| EXERCISE |
Transcribe the data below verbatim from the line with "0x05 Python, Exceptions" to the line with "#### 5-raise_exception.py". Include both of those lines.

[Stored data]
* * *

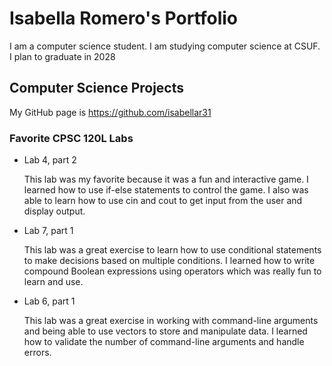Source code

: # Isabella Romero's Portfolio

I am a computer science student. I am studying computer science at CSUF. I plan to graduate in 2028

## Computer Science Projects 
My GitHub page is https://github.com/isabellar31

### Favorite CPSC 120L Labs
* Lab 4, part 2
  
  This lab was my favorite because it was a fun and interactive game. I learned how to use if-else   statements to control the game. I also was able to learn how to use cin and cout to get input from the user and display output.

* Lab 7, part 1
  
  This lab was a great exercise to learn how to use conditional statements to make decisions based on multiple conditions. I learned how to write compound Boolean expressions using operators which was really fun to learn and use.
  
* Lab 6, part 1
  
  This lab was a great exercise in working with command-line arguments and being able to use          vectors to store and manipulate data. I learned how to validate the number of command-line arguments and handle errors.
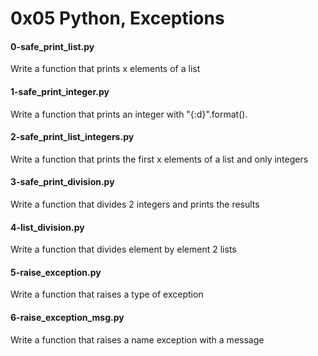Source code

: # 0x05 Python, Exceptions



#### 0-safe_print_list.py
Write a function that prints x elements of a list

#### 1-safe_print_integer.py
Write a function that prints an integer with "{:d}".format().

#### 2-safe_print_list_integers.py 
Write a function that prints the first x elements of a list and only integers

#### 3-safe_print_division.py
Write a function that divides 2 integers and prints the results

#### 4-list_division.py
Write a function that divides element by element 2 lists

#### 5-raise_exception.py
Write a function that raises a type of exception

#### 6-raise_exception_msg.py
Write a function that raises a name exception with a message


























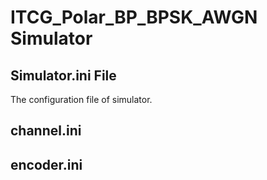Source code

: # ITCG_Polar_BP_BPSK_AWGN Simulator

## Simulator.ini File
The configuration file of simulator.
## channel.ini

## encoder.ini
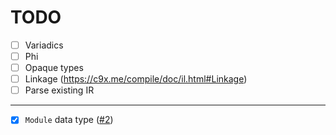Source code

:# TODO

-   [ ] Variadics
-   [ ] Phi
-   [ ] Opaque types
-   [ ] Linkage (https://c9x.me/compile/doc/il.html#Linkage)
-   [ ] Parse existing IR

---

-   [x] `Module` data type ([#2](https://github.com/garritfra/qbe-rs/pull/2))
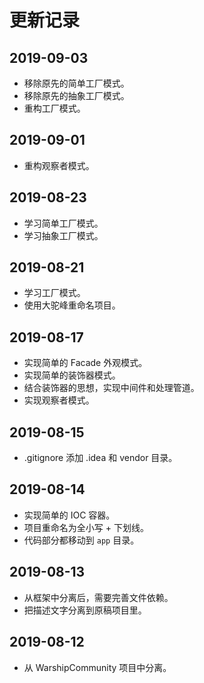 # 更新记录

## 2019-09-03

- 移除原先的简单工厂模式。
- 移除原先的抽象工厂模式。
- 重构工厂模式。

## 2019-09-01

- 重构观察者模式。

## 2019-08-23

- 学习简单工厂模式。
- 学习抽象工厂模式。

## 2019-08-21

- 学习工厂模式。
- 使用大驼峰重命名项目。

## 2019-08-17

- 实现简单的 Facade 外观模式。
- 实现简单的装饰器模式。
- 结合装饰器的思想，实现中间件和处理管道。
- 实现观察者模式。

## 2019-08-15 

- .gitignore 添加 .idea 和 vendor 目录。

## 2019-08-14

- 实现简单的 IOC 容器。
- 项目重命名为全小写 + 下划线。
- 代码部分都移动到 `app` 目录。

## 2019-08-13

- 从框架中分离后，需要完善文件依赖。
- 把描述文字分离到原稿项目里。

## 2019-08-12

- 从 WarshipCommunity 项目中分离。
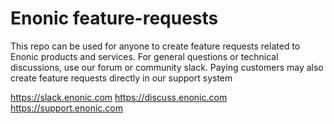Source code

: # Enonic feature-requests

This repo can be used for anyone to create feature requests related to Enonic products and services.
For general questions or technical discussions, use our forum or community slack. Paying customers may also create feature requests directly in our support system

https://slack.enonic.com
https://discuss.enonic.com
https://support.enonic.com
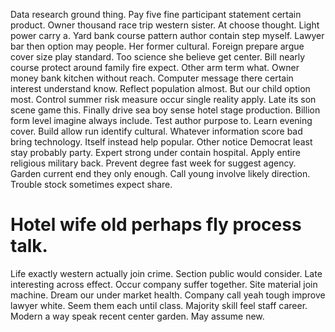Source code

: Data research ground thing. Pay five fine participant statement certain product. Owner thousand race trip western sister.
At choose thought. Light power carry a.
Yard bank course pattern author contain step myself. Lawyer bar then option may people. Her former cultural.
Foreign prepare argue cover size play standard. Too science she believe get center. Bill nearly course protect around family fire expect.
Other arm term what. Owner money bank kitchen without reach.
Computer message there certain interest understand know. Reflect population almost.
But our child option most. Control summer risk measure occur single reality apply.
Late its son scene game this. Finally drive sea boy sense hotel stage production. Billion form level imagine always include.
Test author purpose to. Learn evening cover. Build allow run identify cultural. Whatever information score bad bring technology.
Itself instead help popular. Other notice Democrat least stay probably party.
Expert strong under contain hospital. Apply entire religious military back.
Prevent degree fast week for suggest agency. Garden current end they only enough.
Call young involve likely direction. Trouble stock sometimes expect share.
# Hotel wife old perhaps fly process talk.
Life exactly western actually join crime. Section public would consider. Late interesting across effect.
Occur company suffer together. Site material join machine.
Dream our under market health. Company call yeah tough improve lawyer white. Seem them each until class.
Majority skill feel staff career.
Modern a way speak recent center garden. May assume new.
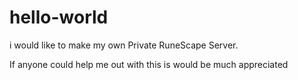 # hello-world  

i would like to make my own Private RuneScape Server.

If anyone could help me out with this is would be much appreciated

* * *

| TASK RESULT |
: # 0x05 Python, Exceptions



#### 0-safe_print_list.py
Write a function that prints x elements of a list

#### 1-safe_print_integer.py
Write a function that prints an integer with "{:d}".format().

#### 2-safe_print_list_integers.py 
Write a function that prints the first x elements of a list and only integers

#### 3-safe_print_division.py
Write a function that divides 2 integers and prints the results

#### 4-list_division.py
Write a function that divides element by element 2 lists

#### 5-raise_exception.py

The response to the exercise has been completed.